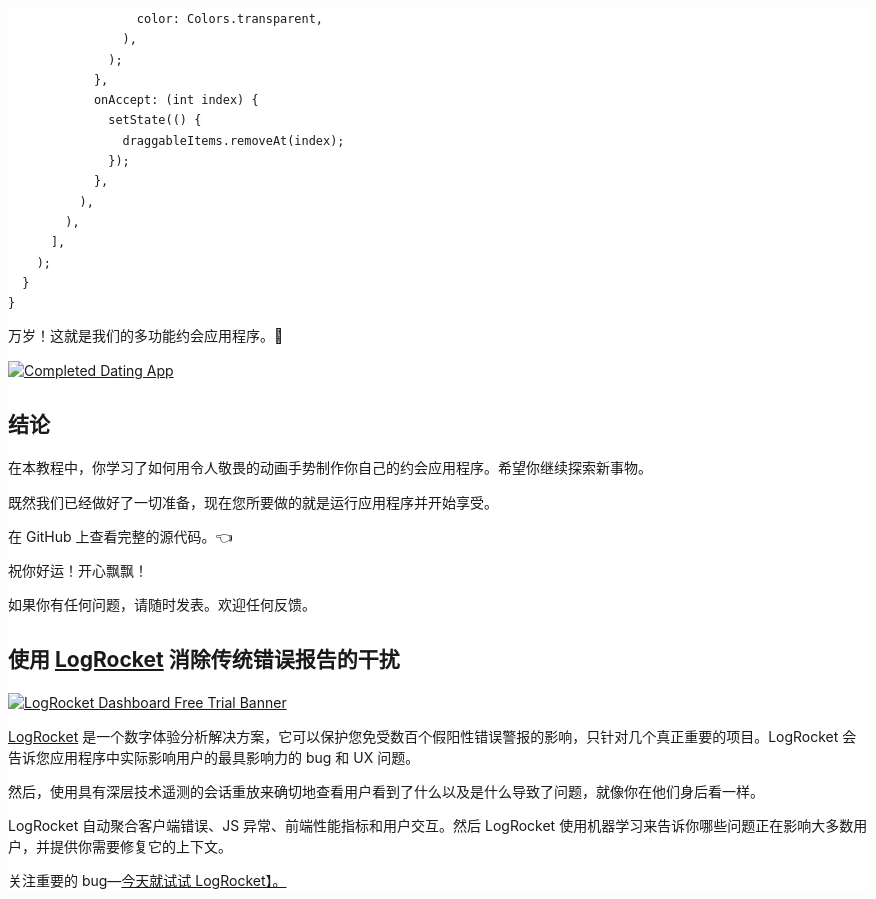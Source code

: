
 ```
                  color: Colors.transparent,
                ),
              );
            },
            onAccept: (int index) {
              setState(() {
                draggableItems.removeAt(index);
              });
            },
          ),
        ),
      ],
    );
  }
}

```

万岁！这就是我们的多功能约会应用程序。🤝

[![Completed Dating App](img/c144ffbfde4a6cdfb9383ef9ee6988a9.png)](https://blog.logrocket.com/create-flutter-dating-app-swipe-cards/completed-dating-app/)

## 结论

在本教程中，你学习了如何用令人敬畏的动画手势制作你自己的约会应用程序。希望你继续探索新事物。

既然我们已经做好了一切准备，现在您所要做的就是运行应用程序并开始享受。

在 GitHub 上查看完整的源代码。👈

祝你好运！开心飘飘！

如果你有任何问题，请随时发表。欢迎任何反馈。

## 使用 [LogRocket](https://lp.logrocket.com/blg/signup) 消除传统错误报告的干扰

[![LogRocket Dashboard Free Trial Banner](img/d6f5a5dd739296c1dd7aab3d5e77eeb9.png)](https://lp.logrocket.com/blg/signup)

[LogRocket](https://lp.logrocket.com/blg/signup) 是一个数字体验分析解决方案，它可以保护您免受数百个假阳性错误警报的影响，只针对几个真正重要的项目。LogRocket 会告诉您应用程序中实际影响用户的最具影响力的 bug 和 UX 问题。

然后，使用具有深层技术遥测的会话重放来确切地查看用户看到了什么以及是什么导致了问题，就像你在他们身后看一样。

LogRocket 自动聚合客户端错误、JS 异常、前端性能指标和用户交互。然后 LogRocket 使用机器学习来告诉你哪些问题正在影响大多数用户，并提供你需要修复它的上下文。

关注重要的 bug—[今天就试试 LogRocket】。](https://lp.logrocket.com/blg/signup-issue-free)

================================

DIRECTIONS — Your copy should match every record exactly and contain no pictures.

SOLUTION TO THIS PROBLEM —
Source code

:
 ```
                  color: Colors.transparent,
                ),
              );
            },
            onAccept: (int index) {
              setState(() {
                draggableItems.removeAt(index);
              });
            },
          ),
        ),
      ],
    );
  }
}

```

万岁！这就是我们的多功能约会应用程序。🤝

[![Completed Dating App](img/c144ffbfde4a6cdfb9383ef9ee6988a9.png)](https://blog.logrocket.com/create-flutter-dating-app-swipe-cards/completed-dating-app/)

## 结论

在本教程中，你学习了如何用令人敬畏的动画手势制作你自己的约会应用程序。希望你继续探索新事物。

既然我们已经做好了一切准备，现在您所要做的就是运行应用程序并开始享受。

在 GitHub 上查看完整的源代码。👈

祝你好运！开心飘飘！

如果你有任何问题，请随时发表。欢迎任何反馈。

## 使用 [LogRocket](https://lp.logrocket.com/blg/signup) 消除传统错误报告的干扰

[![LogRocket Dashboard Free Trial Banner](img/d6f5a5dd739296c1dd7aab3d5e77eeb9.png)](https://lp.logrocket.com/blg/signup)

[LogRocket](https://lp.logrocket.com/blg/signup) 是一个数字体验分析解决方案，它可以保护您免受数百个假阳性错误警报的影响，只针对几个真正重要的项目。LogRocket 会告诉您应用程序中实际影响用户的最具影响力的 bug 和 UX 问题。

然后，使用具有深层技术遥测的会话重放来确切地查看用户看到了什么以及是什么导致了问题，就像你在他们身后看一样。

LogRocket 自动聚合客户端错误、JS 异常、前端性能指标和用户交互。然后 LogRocket 使用机器学习来告诉你哪些问题正在影响大多数用户，并提供你需要修复它的上下文。

关注重要的 bug—[今天就试试 LogRocket】。](https://lp.logrocket.com/blg/signup-issue-free)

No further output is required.